Michelle lay in bed teetering between her plan for the day (the same aspirational plan as every day) and her understanding of what would actually happen (the same drunken ending as the many nights before). Her hangover beat like a heart inside her head. If Beatrice and the husband came in today her hangover would be painful. If it was just her and Joey she could make her hangover funny, a sophisticated gag. She would tell Joey all about calling the Pink Dot, the flies dive-bombing the wine, and it would be funny, really funny, funny in a way it couldn’t be alone. Joey understood tragicomic lifestyles like only faggots do. Michelle would give him all the details of her nightgown and Joey would die, Joey would love it.
Joey didn’t drink anymore, not after almost dying of a heroin overdose while working retail back in New York City. He’d worked at a couture boutique and everyone who worked there was really hot and had a problem with heroin. They would go downstairs to the basement, shoot up, clamber back upstairs to collapse on a couch and stare at the customers. He got fired for dropping his bagel in front of the designer. He’d been nodding out early in his shift, standing in the middle of the boutique, swaying, an egg bagel in his palm. It landed all over the floor. You’re dropping your bagel, hissed the manager, and sent him home forever. Dropping the bagel was Joey-speak for not maintaining, for losing control, dysfunctioning. Michelle felt proud that she had never dropped the bagel at work, never, not ever.
There was another new employee at the bookstore, an unemployable rocker chick whose parents were friends of Beatrice. Beatrice was doing the parents a favor, paying the rocker chick minimum wage to alphabetize a crate of CDs in the back room. The girl was very twitchy and wore a stormtrooper doll on a cord around her neck. She’d been there for three days and had already passed out and been sent home twice.

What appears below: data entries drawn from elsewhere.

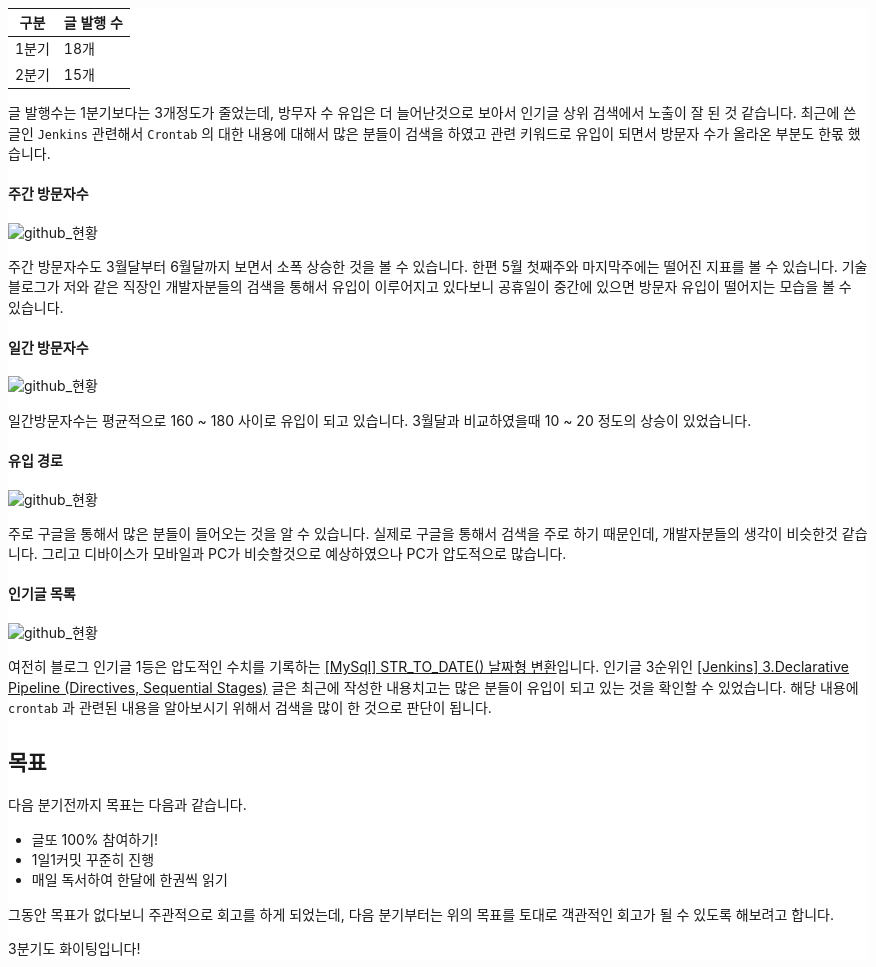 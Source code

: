 | 구분  | 글 발행 수 |
| ----- | ---------- |
| 1분기 | 18개       |
| 2분기 | 15개       |

글 발행수는 1분기보다는 3개정도가 줄었는데, 방무자 수 유입은 더 늘어난것으로 보아서 인기글 상위 검색에서 노출이 잘 된 것 같습니다. 최근에 쓴글인 `Jenkins` 관련해서 `Crontab` 의 대한 내용에 대해서 많은 분들이 검색을 하였고 관련 키워드로 유입이 되면서 방문자 수가 올라온 부분도 한몫 했습니다.



#### 주간 방문자수

![github_현황](/Users/lsh/Desktop/00_StudyWork/01_study/2022/22.06.20_2022-2nd-quarter-review/images/blog_주간방문자수.png)

주간 방문자수도 3월달부터 6월달까지 보면서 소폭 상승한 것을 볼 수 있습니다. 한편 5월 첫째주와 마지막주에는 떨어진 지표를 볼 수 있습니다. 기술블로그가 저와 같은 직장인 개발자분들의 검색을 통해서 유입이 이루어지고 있다보니 공휴일이 중간에 있으면 방문자 유입이 떨어지는 모습을 볼 수 있습니다. 



#### 일간 방문자수

![github_현황](/Users/lsh/Desktop/00_StudyWork/01_study/2022/22.06.20_2022-2nd-quarter-review/images/blog_일간방문자수.png)

일간방문자수는 평균적으로 160 ~ 180 사이로 유입이 되고 있습니다. 3월달과 비교하였을때 10 ~ 20 정도의 상승이 있었습니다.



#### 유입 경로

![github_현황](/Users/lsh/Desktop/00_StudyWork/01_study/2022/22.06.20_2022-2nd-quarter-review/images/blog_월긴유입수.png)

주로 구글을 통해서 많은 분들이 들어오는 것을 알 수 있습니다. 실제로 구글을 통해서 검색을 주로 하기 때문인데, 개발자분들의 생각이 비슷한것 같습니다. 그리고 디바이스가 모바일과 PC가 비슷할것으로 예상하였으나 PC가 압도적으로 많습니다. 



#### 인기글 목록

![github_현황](/Users/lsh/Desktop/00_StudyWork/01_study/2022/22.06.20_2022-2nd-quarter-review/images/blog_인기글목록.png)

여전히 블로그 인기글 1등은 압도적인 수치를 기록하는 [[MySql] STR_TO_DATE() 날짜형 변환](https://lovethefeel.tistory.com/47?category=782454)입니다. 인기글 3순위인 [[Jenkins] 3.Declarative Pipeline (Directives, Sequential Stages)](https://lovethefeel.tistory.com/96) 글은 최근에 작성한 내용치고는 많은 분들이 유입이 되고 있는 것을 확인할 수 있었습니다. 해당 내용에 `crontab` 과 관련된 내용을 알아보시기 위해서 검색을 많이 한 것으로 판단이 됩니다.



## 목표

다음 분기전까지 목표는 다음과 같습니다.

- 글또 100% 참여하기!
- 1일1커밋 꾸준히 진행
- 매일 독서하여 한달에 한권씩 읽기



그동안 목표가 없다보니 주관적으로 회고를 하게 되었는데, 다음 분기부터는 위의 목표를 토대로 객관적인 회고가 될 수 있도록 해보려고 합니다.

3분기도 화이팅입니다!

She keeps dropping the bagel, Joey clucked.
Amateur, Michelle said.
One morning the telephone rang and rang. It rang and rang and rang and rang. Who the fuck is calling? Michelle wondered uselessly, unable to answer the phone. She wasn’t ready to be in the world yet. The digital beep trilled, the phone’s red light flickered. Maybe Joey had a celebrity sighting at the bookstore. Michelle had had her best celebrity sighting about one week ago, a life-changing experience. So far the celebs at the bookstore had been impressive but minor. Alan Quartermaine from General Hospital came in with his boyfriend, oh yes, Michelle was sure, that was his boyfriend, Alan Quartermaine was gay! Michelle couldn’t believe she hadn’t realized that, all those years watching General Hospital in the 1980s! She had much more respect for the actor. He played straight so convincingly.